Looking ahead, what strategies would you recommend for channel partners and IT service providers to remain resilient and successful in the dynamic IT services marketplace?
To thrive in the evolving IT services marketplace, it’s crucial to shift from being just a product seller to a comprehensive solution provider. Moving credentials towards becoming Managed Service Partners (MSPs) or Cloud Service Providers (CSPs) is essential. This transformation distinguishes you in the market, as there are few System Integrators who have transitioned from traditional roles to the dynamic landscape of MSPs or CSPs.

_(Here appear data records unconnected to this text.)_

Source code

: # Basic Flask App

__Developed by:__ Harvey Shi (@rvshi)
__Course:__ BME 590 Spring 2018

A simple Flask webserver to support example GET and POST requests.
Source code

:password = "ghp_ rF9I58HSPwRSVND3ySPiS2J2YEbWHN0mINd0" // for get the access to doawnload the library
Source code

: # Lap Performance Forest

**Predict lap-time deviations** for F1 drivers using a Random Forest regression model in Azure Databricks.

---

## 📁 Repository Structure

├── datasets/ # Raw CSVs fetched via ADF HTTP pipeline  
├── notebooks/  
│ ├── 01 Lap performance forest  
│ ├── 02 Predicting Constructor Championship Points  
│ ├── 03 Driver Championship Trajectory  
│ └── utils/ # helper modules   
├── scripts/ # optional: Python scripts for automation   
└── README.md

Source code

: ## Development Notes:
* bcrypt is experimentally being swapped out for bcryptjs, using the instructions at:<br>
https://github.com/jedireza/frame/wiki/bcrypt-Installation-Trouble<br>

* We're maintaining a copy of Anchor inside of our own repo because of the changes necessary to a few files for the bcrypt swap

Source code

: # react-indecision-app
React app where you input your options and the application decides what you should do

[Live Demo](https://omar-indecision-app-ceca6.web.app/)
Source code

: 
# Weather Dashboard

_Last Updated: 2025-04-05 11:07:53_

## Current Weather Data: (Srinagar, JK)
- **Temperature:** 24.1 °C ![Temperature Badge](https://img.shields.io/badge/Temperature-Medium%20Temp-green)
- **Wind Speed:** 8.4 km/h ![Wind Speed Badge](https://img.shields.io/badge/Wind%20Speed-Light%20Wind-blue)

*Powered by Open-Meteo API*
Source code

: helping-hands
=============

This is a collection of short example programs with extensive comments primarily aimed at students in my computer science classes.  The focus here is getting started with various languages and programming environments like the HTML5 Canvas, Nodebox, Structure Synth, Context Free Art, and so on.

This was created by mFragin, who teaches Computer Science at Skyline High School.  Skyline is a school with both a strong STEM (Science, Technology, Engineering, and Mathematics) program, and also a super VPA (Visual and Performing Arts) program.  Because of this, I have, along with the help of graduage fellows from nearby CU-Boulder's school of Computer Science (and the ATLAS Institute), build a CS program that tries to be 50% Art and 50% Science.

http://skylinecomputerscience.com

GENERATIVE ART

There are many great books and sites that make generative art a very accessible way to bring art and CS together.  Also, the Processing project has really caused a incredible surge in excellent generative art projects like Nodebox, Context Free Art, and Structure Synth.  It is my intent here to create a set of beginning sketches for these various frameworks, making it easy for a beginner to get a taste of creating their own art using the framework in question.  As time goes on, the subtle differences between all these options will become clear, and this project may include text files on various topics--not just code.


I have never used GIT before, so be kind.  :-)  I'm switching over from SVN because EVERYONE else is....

For Managed Service Providers, services like Backup as a Service, Disaster Recovery as a Service, and Device as a Service have gained significant popularity. On the cloud services front, the focus is shifting towards Security Operations (SecOps) and Financial Operations, indicating an increased emphasis on security and financial aspects within the cloud services domain.
Please share insights into your top focus areas and expansion plans for the future.
Our key focus areas for the foreseeable future include Business Intelligence, encompassing analytics, along with Robotic Process Automation (RPA) and Artificial Intelligence and Machine Learning (AIML). Additionally, Cybersecurity and Digital Forensic Services will be pivotal areas of concentration. Of course, our commitment to services and cloud solutions will persist, forming the foundation of our expansion plans over the next few years.